* **Work request**:
Could you copy every entry exactly, dropping the pictures?

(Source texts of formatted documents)
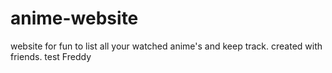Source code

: # anime-website

website for fun to list all your watched anime's and keep track. created with friends.
test Freddy
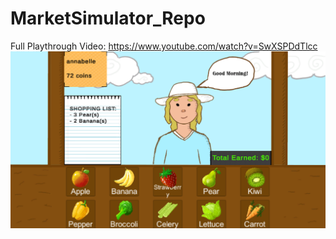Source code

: # MarketSimulator_Repo

Full Playthrough Video: https://www.youtube.com/watch?v=SwXSPDdTlcc
![Diagram](https://github.com/SopapillaK/MarketSimulator_Repo/blob/main/View.png)
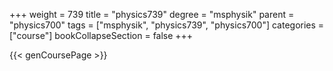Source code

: +++
weight = 739
title = "physics739"
degree = "msphysik"
parent = "physics700"
tags = ["msphysik", "physics739", "physics700"]
categories = ["course"]
bookCollapseSection = false
+++

{{< genCoursePage >}}
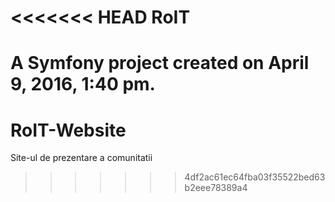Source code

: <<<<<<< HEAD
RoIT
====

A Symfony project created on April 9, 2016, 1:40 pm.
=======
# RoIT-Website
Site-ul de prezentare a comunitatii
>>>>>>> 4df2ac61ec64fba03f35522bed63b2eee78389a4
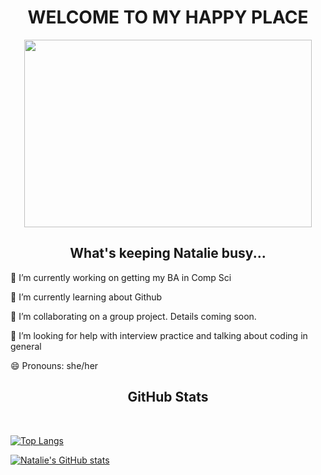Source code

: <h1 align="center">WELCOME TO MY HAPPY PLACE</h1>

<p align="center">
  <img width="460" height="300" src="https://user-images.githubusercontent.com/71950538/111040340-6cbde380-83e7-11eb-8edf-cc1a9c295f58.jpeg">
</p>


<h2 align="center">What's keeping Natalie busy...</h2>

🔭 I’m currently working on getting my BA in Comp Sci
 
🌱 I’m currently learning about Github

👯 I’m collaborating on a group project. Details coming soon.
 
🤔 I’m looking for help with interview practice and talking about coding in general

😄 Pronouns: she/her

<h2 align="center">GitHub Stats</h2><br>

[![Top Langs](https://github-readme-stats.vercel.app/api/top-langs/?username=natalieoulman&layout=compact)](https://github.com/anuraghazra/github-readme-stats)

[![Natalie's GitHub stats](https://github-readme-stats.vercel.app/api?username=natalieoulman&theme=omni)](https://github.com/anuraghazra/github-readme-stats)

* **Task answer**:
Source code

: # anime-website

website for fun to list all your watched anime's and keep track. created with friends.
test Freddy
Source code

: # MarketSimulator_Repo

Full Playthrough Video: https://www.youtube.com/watch?v=SwXSPDdTlcc
![Diagram](https://github.com/SopapillaK/MarketSimulator_Repo/blob/main/View.png)
Source code

: +++
weight = 739
title = "physics739"
degree = "msphysik"
parent = "physics700"
tags = ["msphysik", "physics739", "physics700"]
categories = ["course"]
bookCollapseSection = false
+++

{{< genCoursePage >}}
Source code

: <<<<<<< HEAD
RoIT
====

A Symfony project created on April 9, 2016, 1:40 pm.
=======
# RoIT-Website
Site-ul de prezentare a comunitatii
>>>>>>> 4df2ac61ec64fba03f35522bed63b2eee78389a4
Source code

: <h1 align="center">WELCOME TO MY HAPPY PLACE</h1>

<p align="center">
  <img width="460" height="300" src="https://user-images.githubusercontent.com/71950538/111040340-6cbde380-83e7-11eb-8edf-cc1a9c295f58.jpeg">
</p>


<h2 align="center">What's keeping Natalie busy...</h2>

🔭 I’m currently working on getting my BA in Comp Sci
 
🌱 I’m currently learning about Github

👯 I’m collaborating on a group project. Details coming soon.
 
🤔 I’m looking for help with interview practice and talking about coding in general

😄 Pronouns: she/her

<h2 align="center">GitHub Stats</h2><br>

[![Top Langs](https://github-readme-stats.vercel.app/api/top-langs/?username=natalieoulman&layout=compact)](https://github.com/anuraghazra/github-readme-stats)

[![Natalie's GitHub stats](https://github-readme-stats.vercel.app/api?username=natalieoulman&theme=omni)](https://github.com/anuraghazra/github-readme-stats)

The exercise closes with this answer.